Peasant, or everyday, food — such as “kor kou”, a fish soup that remains popular in the country — is made using simple, easily accessible ingredients.
Fragrant and delicate, all of these dishes rely heavily on galangal, garlic, lemongrass, kaffir lime leaves and turmeric for flavor. The subtlety makes Khmer cooking distinct from other southeast Asian cuisines, such as Thai, with its strong flavors.
“The way that we cook is very different from other countries and it reflects how our country developed,” says San “Khmer food is very … good for your health.”
Cambodia’s famous Angkor temples are stunning reminders of the country’s rich heritage and culture, despite a modern history scarred by war.

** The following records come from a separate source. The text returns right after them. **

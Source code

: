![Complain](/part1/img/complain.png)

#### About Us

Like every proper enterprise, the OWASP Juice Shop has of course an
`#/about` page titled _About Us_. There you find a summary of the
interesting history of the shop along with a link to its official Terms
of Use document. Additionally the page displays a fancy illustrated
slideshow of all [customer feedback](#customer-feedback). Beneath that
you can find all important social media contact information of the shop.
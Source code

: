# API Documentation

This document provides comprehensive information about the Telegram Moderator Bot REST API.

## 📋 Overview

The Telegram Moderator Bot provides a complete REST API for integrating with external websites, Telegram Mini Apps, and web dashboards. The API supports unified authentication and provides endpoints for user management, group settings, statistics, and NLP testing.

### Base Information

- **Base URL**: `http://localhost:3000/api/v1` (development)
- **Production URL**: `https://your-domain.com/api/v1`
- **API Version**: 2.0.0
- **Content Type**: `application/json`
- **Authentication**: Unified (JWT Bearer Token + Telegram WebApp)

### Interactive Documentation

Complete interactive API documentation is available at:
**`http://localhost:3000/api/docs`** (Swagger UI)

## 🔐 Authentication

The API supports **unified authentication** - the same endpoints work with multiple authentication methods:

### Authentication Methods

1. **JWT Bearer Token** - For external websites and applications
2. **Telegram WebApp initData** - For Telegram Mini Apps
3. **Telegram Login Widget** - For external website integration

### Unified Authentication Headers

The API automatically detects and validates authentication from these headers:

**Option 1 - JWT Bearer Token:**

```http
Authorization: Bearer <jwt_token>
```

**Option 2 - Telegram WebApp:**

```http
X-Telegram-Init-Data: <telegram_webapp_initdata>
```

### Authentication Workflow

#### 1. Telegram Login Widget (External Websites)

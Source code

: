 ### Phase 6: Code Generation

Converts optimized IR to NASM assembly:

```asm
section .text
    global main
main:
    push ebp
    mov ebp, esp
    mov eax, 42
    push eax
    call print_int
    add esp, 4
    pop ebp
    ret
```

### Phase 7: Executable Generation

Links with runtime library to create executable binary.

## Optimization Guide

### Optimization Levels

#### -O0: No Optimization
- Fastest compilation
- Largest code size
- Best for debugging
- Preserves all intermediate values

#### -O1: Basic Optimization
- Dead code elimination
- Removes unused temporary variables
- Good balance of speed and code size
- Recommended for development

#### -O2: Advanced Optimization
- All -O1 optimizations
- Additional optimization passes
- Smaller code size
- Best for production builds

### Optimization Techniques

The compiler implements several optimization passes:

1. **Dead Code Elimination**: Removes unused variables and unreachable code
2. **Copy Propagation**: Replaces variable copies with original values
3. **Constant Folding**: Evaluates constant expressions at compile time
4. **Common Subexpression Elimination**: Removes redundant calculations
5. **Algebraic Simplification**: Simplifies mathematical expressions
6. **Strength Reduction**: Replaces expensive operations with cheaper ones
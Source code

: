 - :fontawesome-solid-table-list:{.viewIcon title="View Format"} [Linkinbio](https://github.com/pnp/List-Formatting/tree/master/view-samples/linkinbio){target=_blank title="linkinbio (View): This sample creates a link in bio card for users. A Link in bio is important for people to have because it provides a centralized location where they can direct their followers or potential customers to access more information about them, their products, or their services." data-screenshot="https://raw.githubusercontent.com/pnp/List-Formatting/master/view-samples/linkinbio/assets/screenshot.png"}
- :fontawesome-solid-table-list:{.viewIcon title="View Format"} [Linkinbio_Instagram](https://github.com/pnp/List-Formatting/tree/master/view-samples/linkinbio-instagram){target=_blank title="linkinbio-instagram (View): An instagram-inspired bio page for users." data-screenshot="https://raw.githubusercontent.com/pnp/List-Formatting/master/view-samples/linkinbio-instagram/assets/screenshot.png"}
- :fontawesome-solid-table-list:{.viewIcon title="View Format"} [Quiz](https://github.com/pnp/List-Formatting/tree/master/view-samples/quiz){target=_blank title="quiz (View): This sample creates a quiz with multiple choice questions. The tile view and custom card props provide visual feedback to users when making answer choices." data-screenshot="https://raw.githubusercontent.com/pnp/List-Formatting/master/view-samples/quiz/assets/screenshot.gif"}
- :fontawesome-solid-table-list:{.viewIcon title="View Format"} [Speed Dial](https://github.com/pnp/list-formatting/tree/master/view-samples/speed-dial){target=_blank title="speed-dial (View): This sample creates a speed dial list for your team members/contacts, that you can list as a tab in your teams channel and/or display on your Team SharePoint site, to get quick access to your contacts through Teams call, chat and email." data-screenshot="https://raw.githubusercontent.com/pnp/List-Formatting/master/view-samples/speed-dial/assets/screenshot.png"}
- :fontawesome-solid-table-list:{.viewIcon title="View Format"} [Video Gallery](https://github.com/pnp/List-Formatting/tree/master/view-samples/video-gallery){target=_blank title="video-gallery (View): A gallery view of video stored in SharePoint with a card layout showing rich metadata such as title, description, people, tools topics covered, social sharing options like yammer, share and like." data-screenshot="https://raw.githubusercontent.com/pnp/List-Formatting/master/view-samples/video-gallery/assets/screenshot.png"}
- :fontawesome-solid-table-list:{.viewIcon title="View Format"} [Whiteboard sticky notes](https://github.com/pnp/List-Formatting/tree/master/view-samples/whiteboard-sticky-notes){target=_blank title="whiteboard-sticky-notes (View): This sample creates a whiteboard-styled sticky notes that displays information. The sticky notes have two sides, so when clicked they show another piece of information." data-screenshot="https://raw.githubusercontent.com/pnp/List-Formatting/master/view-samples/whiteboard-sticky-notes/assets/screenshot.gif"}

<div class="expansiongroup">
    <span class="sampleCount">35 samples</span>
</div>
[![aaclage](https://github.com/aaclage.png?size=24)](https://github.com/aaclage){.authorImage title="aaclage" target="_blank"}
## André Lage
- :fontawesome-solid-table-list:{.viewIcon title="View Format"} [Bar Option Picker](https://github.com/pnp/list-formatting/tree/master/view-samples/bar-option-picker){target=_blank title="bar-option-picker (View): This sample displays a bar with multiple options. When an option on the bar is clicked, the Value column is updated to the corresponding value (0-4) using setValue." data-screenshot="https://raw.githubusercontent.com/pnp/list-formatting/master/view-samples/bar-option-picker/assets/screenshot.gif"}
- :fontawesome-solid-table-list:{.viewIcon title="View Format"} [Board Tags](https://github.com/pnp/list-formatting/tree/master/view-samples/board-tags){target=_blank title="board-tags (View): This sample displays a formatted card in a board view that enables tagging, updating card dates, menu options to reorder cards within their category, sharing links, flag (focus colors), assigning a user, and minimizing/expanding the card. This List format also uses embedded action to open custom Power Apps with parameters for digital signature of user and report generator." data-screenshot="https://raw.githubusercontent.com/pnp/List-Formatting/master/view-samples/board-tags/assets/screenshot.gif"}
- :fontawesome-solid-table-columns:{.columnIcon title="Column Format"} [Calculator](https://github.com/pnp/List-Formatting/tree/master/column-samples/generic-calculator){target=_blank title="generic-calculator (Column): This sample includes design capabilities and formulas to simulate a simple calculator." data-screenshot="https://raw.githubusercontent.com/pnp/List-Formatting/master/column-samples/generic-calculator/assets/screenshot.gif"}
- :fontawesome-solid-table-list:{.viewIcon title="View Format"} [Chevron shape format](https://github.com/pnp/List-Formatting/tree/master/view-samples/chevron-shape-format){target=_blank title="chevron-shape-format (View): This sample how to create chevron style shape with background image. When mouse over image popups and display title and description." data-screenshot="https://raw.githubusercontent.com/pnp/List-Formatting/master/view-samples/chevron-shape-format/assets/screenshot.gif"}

After the communist Khmer Rouge came to power in 1975, their Marxist leader Pol Pot embarked upon a dramatic regime of social engineering, sending people from the cities to communal farms in the country.
Intellectuals and middle-class citizens were tortured and executed while hundreds of thousands of people died of disease and starvation from the famine Pol Pot’s revolutionary policies induced.
Records of the country’s cuisine were destroyed by the Khmer Rouge, and people ate purely for survival, living on what little was available at the time.
“Cambodian people just ate in groups, eating porridge and small foods and a lot of water to stay stable,” says San.
Although San won’t elaborate on whether his elderly tutors shared their experiences of Cambodia’s struggle, it’s clear that what started out as a personal project has taken on greater significance.
“This experience is very important. It has taught me how to protect Cambodian culture,” says San. His restaurant, Kraya Ankor, serves dishes from all three categories of Cambodian cuisine, and counts Cambodia’s Princess Norodom Buppha Devi among its regulars.
He is also working on turning the two Khmer books he wrote into one comprehensive cookbook, and hopes to eventually have it published in French and English.
“I want to show Cambodian people their food and enable them to taste real Cambodian food.”